EXERCISE DESCRIPTION - Whenever a picture appears, omit it, and set down everything else in the records exactly.
### DATASET CONTENT
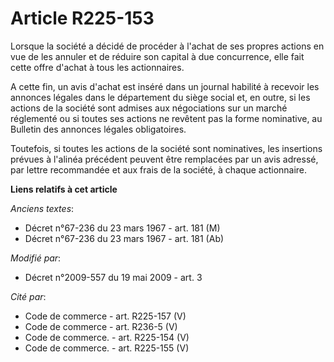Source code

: # Article R225-153

Lorsque la société a décidé de procéder à l'achat de ses propres actions en vue de les annuler et de réduire son capital à
due concurrence, elle fait cette offre d'achat à tous les actionnaires.

A cette fin, un avis d'achat est inséré dans un journal habilité à recevoir les annonces légales dans le département du siège
social et, en outre, si les actions de la société sont admises aux négociations sur un marché réglementé ou si toutes ses
actions ne revêtent pas la forme nominative, au Bulletin des annonces légales obligatoires.

Toutefois, si toutes les actions de la société sont nominatives, les insertions prévues à l'alinéa précédent peuvent être
remplacées par un avis adressé, par lettre recommandée et aux frais de la société, à chaque actionnaire.

**Liens relatifs à cet article**

_Anciens textes_:

  - Décret n°67-236 du 23 mars 1967 - art. 181 (M)
  - Décret n°67-236 du 23 mars 1967 - art. 181 (Ab)

_Modifié par_:

  - Décret n°2009-557 du 19 mai 2009 - art. 3

_Cité par_:

  - Code de commerce - art. R225-157 (V)
  - Code de commerce - art. R236-5 (V)
  - Code de commerce. - art. R225-154 (V)
  - Code de commerce. - art. R225-155 (V)
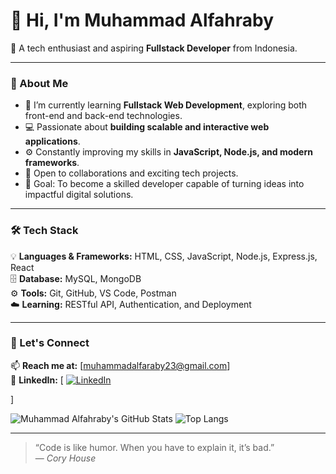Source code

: # 👋 Hi, I'm Muhammad Alfahraby  
🚀 A tech enthusiast and aspiring **Fullstack Developer** from Indonesia.  

---

### 🧠 About Me  
- 🌱 I’m currently learning **Fullstack Web Development**, exploring both front-end and back-end technologies.  
- 💻 Passionate about **building scalable and interactive web applications**.  
- ⚙️ Constantly improving my skills in **JavaScript, Node.js, and modern frameworks**.  
- 🤝 Open to collaborations and exciting tech projects.  
- 🎯 Goal: To become a skilled developer capable of turning ideas into impactful digital solutions.  

---

### 🛠️ Tech Stack  
💡 **Languages & Frameworks:** HTML, CSS, JavaScript, Node.js, Express.js, React  
🗄️ **Database:** MySQL, MongoDB  
⚙️ **Tools:** Git, GitHub, VS Code, Postman  
☁️ **Learning:** RESTful API, Authentication, and Deployment  

---

### 💬 Let's Connect  
📫 **Reach me at:** [muhammadalfaraby23@gmail.com]  
💼 **LinkedIn:** [
  <a href="https://www.linkedin.com/in/muhammad-alfaraby-candra-8b0795383">
    <img src="https://img.shields.io/badge/LinkedIn-Profile-blue?logo=linkedin&logoColor=white&style=for-the-badge" alt="LinkedIn"/>
  </a>
</p>
]  

![Muhammad Alfahraby's GitHub Stats](https://github-readme-stats.vercel.app/api?username=AlfarabyCVD&show_icons=true&theme=react&hide_border=true&bg_color=0D1117)
![Top Langs](https://github-readme-stats.vercel.app/api/top-langs/?username=AlfarabyCVD&layout=compact&theme=react&hide_border=true&bg_color=0D1117)



---

> “Code is like humor. When you have to explain it, it’s bad.”  
> — *Cory House*  

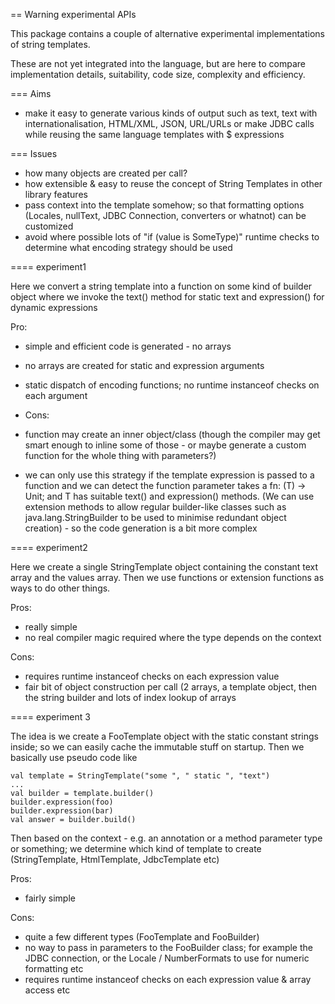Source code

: == Warning experimental APIs

This package contains a couple of alternative experimental implementations of string templates.

These are not yet integrated into the language, but are here to compare implementation details,
suitability, code size, complexity and efficiency.

=== Aims

* make it easy to generate various kinds of output such as text, text with internationalisation, HTML/XML, JSON, URL/URLs or make JDBC calls while reusing the same language templates with $ expressions

=== Issues

* how many objects are created per call?
* how extensible & easy to reuse the concept of String Templates in other library features
* pass context into the template somehow; so that formatting options (Locales, nullText, JDBC Connection, converters or whatnot) can be customized
* avoid where possible lots of "if (value is SomeType)" runtime checks to determine what encoding strategy should be used


==== experiment1

Here we convert a string template into a function on some kind of builder object where we invoke the text() method for static text and expression() for dynamic expressions

Pro:

* simple and efficient code is generated - no arrays
* no arrays are created for static and expression arguments
* static dispatch of encoding functions; no runtime instanceof checks on each argument

* Cons:

* function may create an inner object/class (though the compiler may get smart enough to inline some of those - or maybe generate a custom function for the whole thing with parameters?)
* we can only use this strategy if the template expression is passed to a function and we can detect the function parameter takes a fn: (T) -> Unit; and T has suitable text() and expression() methods.
 (We can use extension methods to allow regular builder-like classes such as java.lang.StringBuilder to be used to minimise redundant object creation) - so the code generation is a bit more complex

==== experiment2

Here we create a single StringTemplate object containing the constant text array and the values array. Then we use functions or extension functions as ways to do other things.

Pros:

* really simple
* no real compiler magic required where the type depends on the context

Cons:

* requires runtime instanceof checks on each expression value
* fair bit of object construction per call (2 arrays, a template object, then the string builder and lots of index lookup of arrays

==== experiment 3

The idea is we create a FooTemplate object with the static constant strings inside; so we can easily cache the immutable stuff on startup. Then we basically use pseudo code like

    val template = StringTemplate("some ", " static ", "text")
    ...
    val builder = template.builder()
    builder.expression(foo)
    builder.expression(bar)
    val answer = builder.build()

Then based on the context - e.g. an annotation or a method parameter type or something; we determine which kind of template to create (StringTemplate, HtmlTemplate, JdbcTemplate etc)

Pros:

* fairly simple

Cons:

* quite a few different types (FooTemplate and FooBuilder)
* no way to pass in parameters to the FooBuilder class; for example the JDBC connection, or the Locale / NumberFormats to use for numeric formatting etc
* requires runtime instanceof checks on each expression value & array access etc
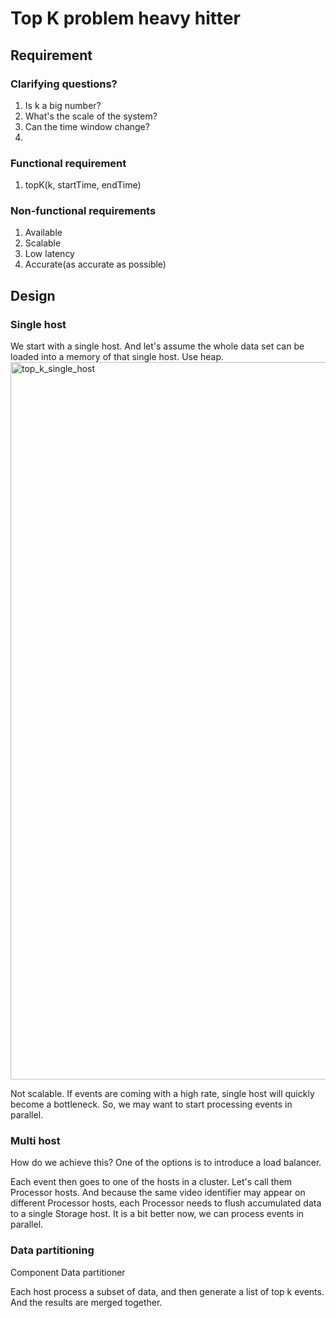 # Top K problem heavy hitter

## Requirement

### Clarifying questions?
1. Is k a big number?
2. What's the scale of the system?
3. Can the time window change?
4. 
### Functional requirement
1. topK(k, startTime, endTime)

### Non-functional requirements
1. Available
2. Scalable
3. Low latency
4. Accurate(as accurate as possible)

## Design

### Single host
We start with a single host. And let's assume the whole data set can be loaded into a memory of that single host. Use heap.
<img width="1148" alt="top_k_single_host" src="https://github.com/toextendmylimits/system_design/assets/10056698/f91786ff-6c8a-431d-b275-9414aa05a62c">

Not scalable. If events are coming with a high rate, single host will quickly become a bottleneck. So, we may want to start processing events in parallel.

### Multi host
How do we achieve this? One of the options is to introduce a load balancer.

Each event then goes to one of the hosts in a cluster. Let's call them Processor hosts. And because the same video identifier may appear on different Processor hosts, each
Processor needs to flush accumulated data to a single Storage host. It is a bit better now, we can process events in parallel.

### Data partitioning

Component Data partitioner

Each host process a subset of data, and then generate a list of top k events. And the results are merged together.
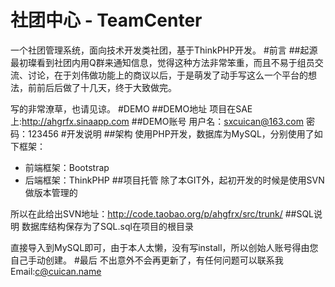 社团中心 - TeamCenter
==========
一个社团管理系统，面向技术开发类社团，基于ThinkPHP开发。
#前言
##起源
最初璨看到社团内用Q群来通知信息，觉得这种方法非常笨重，而且不易于组员交流、讨论，在于刘伟做功能上的商议以后，于是萌发了动手写这么一个平台的想法，前前后后做了十几天，终于大致做完。

写的非常潦草，也请见谅。
#DEMO
##DEMO地址
项目在SAE上:http://ahgrfx.sinaapp.com
##DEMO账号
用户名：sxcuican@163.com
密码：123456
#开发说明
##架构
使用PHP开发，数据库为MySQL，分别使用了如下框架：

* 前端框架：Bootstrap
* 后端框架：ThinkPHP
##项目托管
除了本GIT外，起初开发的时候是使用SVN做版本管理的

所以在此给出SVN地址：http://code.taobao.org/p/ahgfrx/src/trunk/
##SQL说明
数据库结构保存为了SQL.sql在项目的根目录

直接导入到MySQL即可，由于本人太懒，没有写install，所以创始人账号得由您自己手动创建。
#最后
不出意外不会再更新了，有任何问题可以联系我 Email:c@cuican.name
######
SOLUTION TO THE EXERCISE -
Source code

: # Article R225-153

Lorsque la société a décidé de procéder à l'achat de ses propres actions en vue de les annuler et de réduire son capital à
due concurrence, elle fait cette offre d'achat à tous les actionnaires.

A cette fin, un avis d'achat est inséré dans un journal habilité à recevoir les annonces légales dans le département du siège
social et, en outre, si les actions de la société sont admises aux négociations sur un marché réglementé ou si toutes ses
actions ne revêtent pas la forme nominative, au Bulletin des annonces légales obligatoires.

Toutefois, si toutes les actions de la société sont nominatives, les insertions prévues à l'alinéa précédent peuvent être
remplacées par un avis adressé, par lettre recommandée et aux frais de la société, à chaque actionnaire.

**Liens relatifs à cet article**

_Anciens textes_:

  - Décret n°67-236 du 23 mars 1967 - art. 181 (M)
  - Décret n°67-236 du 23 mars 1967 - art. 181 (Ab)

_Modifié par_:

  - Décret n°2009-557 du 19 mai 2009 - art. 3

_Cité par_:

  - Code de commerce - art. R225-157 (V)
  - Code de commerce - art. R236-5 (V)
  - Code de commerce. - art. R225-154 (V)
  - Code de commerce. - art. R225-155 (V)
Source code

: # 👋 Hi, I'm Muhammad Alfahraby  
🚀 A tech enthusiast and aspiring **Fullstack Developer** from Indonesia.  

---

### 🧠 About Me  
- 🌱 I’m currently learning **Fullstack Web Development**, exploring both front-end and back-end technologies.  
- 💻 Passionate about **building scalable and interactive web applications**.  
- ⚙️ Constantly improving my skills in **JavaScript, Node.js, and modern frameworks**.  
- 🤝 Open to collaborations and exciting tech projects.  
- 🎯 Goal: To become a skilled developer capable of turning ideas into impactful digital solutions.  

---

### 🛠️ Tech Stack  
💡 **Languages & Frameworks:** HTML, CSS, JavaScript, Node.js, Express.js, React  
🗄️ **Database:** MySQL, MongoDB  
⚙️ **Tools:** Git, GitHub, VS Code, Postman  
☁️ **Learning:** RESTful API, Authentication, and Deployment  

---

### 💬 Let's Connect  
📫 **Reach me at:** [muhammadalfaraby23@gmail.com]  
💼 **LinkedIn:** [
  <a href="https://www.linkedin.com/in/muhammad-alfaraby-candra-8b0795383">
    <img src="https://img.shields.io/badge/LinkedIn-Profile-blue?logo=linkedin&logoColor=white&style=for-the-badge" alt="LinkedIn"/>
  </a>
</p>
]  

![Muhammad Alfahraby's GitHub Stats](https://github-readme-stats.vercel.app/api?username=AlfarabyCVD&show_icons=true&theme=react&hide_border=true&bg_color=0D1117)
![Top Langs](https://github-readme-stats.vercel.app/api/top-langs/?username=AlfarabyCVD&layout=compact&theme=react&hide_border=true&bg_color=0D1117)



---

> “Code is like humor. When you have to explain it, it’s bad.”  
> — *Cory House*  

Source code

: == Warning experimental APIs

This package contains a couple of alternative experimental implementations of string templates.

These are not yet integrated into the language, but are here to compare implementation details,
suitability, code size, complexity and efficiency.

=== Aims

* make it easy to generate various kinds of output such as text, text with internationalisation, HTML/XML, JSON, URL/URLs or make JDBC calls while reusing the same language templates with $ expressions

=== Issues

* how many objects are created per call?
* how extensible & easy to reuse the concept of String Templates in other library features
* pass context into the template somehow; so that formatting options (Locales, nullText, JDBC Connection, converters or whatnot) can be customized
* avoid where possible lots of "if (value is SomeType)" runtime checks to determine what encoding strategy should be used


==== experiment1

Here we convert a string template into a function on some kind of builder object where we invoke the text() method for static text and expression() for dynamic expressions

Pro:

* simple and efficient code is generated - no arrays
* no arrays are created for static and expression arguments
* static dispatch of encoding functions; no runtime instanceof checks on each argument

* Cons:

* function may create an inner object/class (though the compiler may get smart enough to inline some of those - or maybe generate a custom function for the whole thing with parameters?)
* we can only use this strategy if the template expression is passed to a function and we can detect the function parameter takes a fn: (T) -> Unit; and T has suitable text() and expression() methods.
 (We can use extension methods to allow regular builder-like classes such as java.lang.StringBuilder to be used to minimise redundant object creation) - so the code generation is a bit more complex

==== experiment2

Here we create a single StringTemplate object containing the constant text array and the values array. Then we use functions or extension functions as ways to do other things.

Pros:

* really simple
* no real compiler magic required where the type depends on the context

Cons:

* requires runtime instanceof checks on each expression value
* fair bit of object construction per call (2 arrays, a template object, then the string builder and lots of index lookup of arrays

==== experiment 3

The idea is we create a FooTemplate object with the static constant strings inside; so we can easily cache the immutable stuff on startup. Then we basically use pseudo code like

    val template = StringTemplate("some ", " static ", "text")
    ...
    val builder = template.builder()
    builder.expression(foo)
    builder.expression(bar)
    val answer = builder.build()

Then based on the context - e.g. an annotation or a method parameter type or something; we determine which kind of template to create (StringTemplate, HtmlTemplate, JdbcTemplate etc)

Pros:

* fairly simple

Cons:

* quite a few different types (FooTemplate and FooBuilder)
* no way to pass in parameters to the FooBuilder class; for example the JDBC connection, or the Locale / NumberFormats to use for numeric formatting etc
* requires runtime instanceof checks on each expression value & array access etc
 # Top K problem heavy hitter

## Requirement

### Clarifying questions?
1. Is k a big number?
2. What's the scale of the system?
3. Can the time window change?
4. 
### Functional requirement
1. topK(k, startTime, endTime)

### Non-functional requirements
1. Available
2. Scalable
3. Low latency
4. Accurate(as accurate as possible)

## Design

### Single host
We start with a single host. And let's assume the whole data set can be loaded into a memory of that single host. Use heap.
<img width="1148" alt="top_k_single_host" src="https://github.com/toextendmylimits/system_design/assets/10056698/f91786ff-6c8a-431d-b275-9414aa05a62c">

Not scalable. If events are coming with a high rate, single host will quickly become a bottleneck. So, we may want to start processing events in parallel.

### Multi host
How do we achieve this? One of the options is to introduce a load balancer.

Each event then goes to one of the hosts in a cluster. Let's call them Processor hosts. And because the same video identifier may appear on different Processor hosts, each
Processor needs to flush accumulated data to a single Storage host. It is a bit better now, we can process events in parallel.

### Data partitioning

Component Data partitioner

Each host process a subset of data, and then generate a list of top k events. And the results are merged together.
 社团中心 - TeamCenter
==========
一个社团管理系统，面向技术开发类社团，基于ThinkPHP开发。
#前言
##起源
最初璨看到社团内用Q群来通知信息，觉得这种方法非常笨重，而且不易于组员交流、讨论，在于刘伟做功能上的商议以后，于是萌发了动手写这么一个平台的想法，前前后后做了十几天，终于大致做完。

写的非常潦草，也请见谅。
#DEMO
##DEMO地址
项目在SAE上:http://ahgrfx.sinaapp.com
##DEMO账号
用户名：sxcuican@163.com
密码：123456
#开发说明
##架构
使用PHP开发，数据库为MySQL，分别使用了如下框架：

* 前端框架：Bootstrap
* 后端框架：ThinkPHP
##项目托管
除了本GIT外，起初开发的时候是使用SVN做版本管理的

所以在此给出SVN地址：http://code.taobao.org/p/ahgfrx/src/trunk/
##SQL说明
数据库结构保存为了SQL.sql在项目的根目录

直接导入到MySQL即可，由于本人太懒，没有写install，所以创始人账号得由您自己手动创建。
#最后
不出意外不会再更新了，有任何问题可以联系我 Email:c@cuican.name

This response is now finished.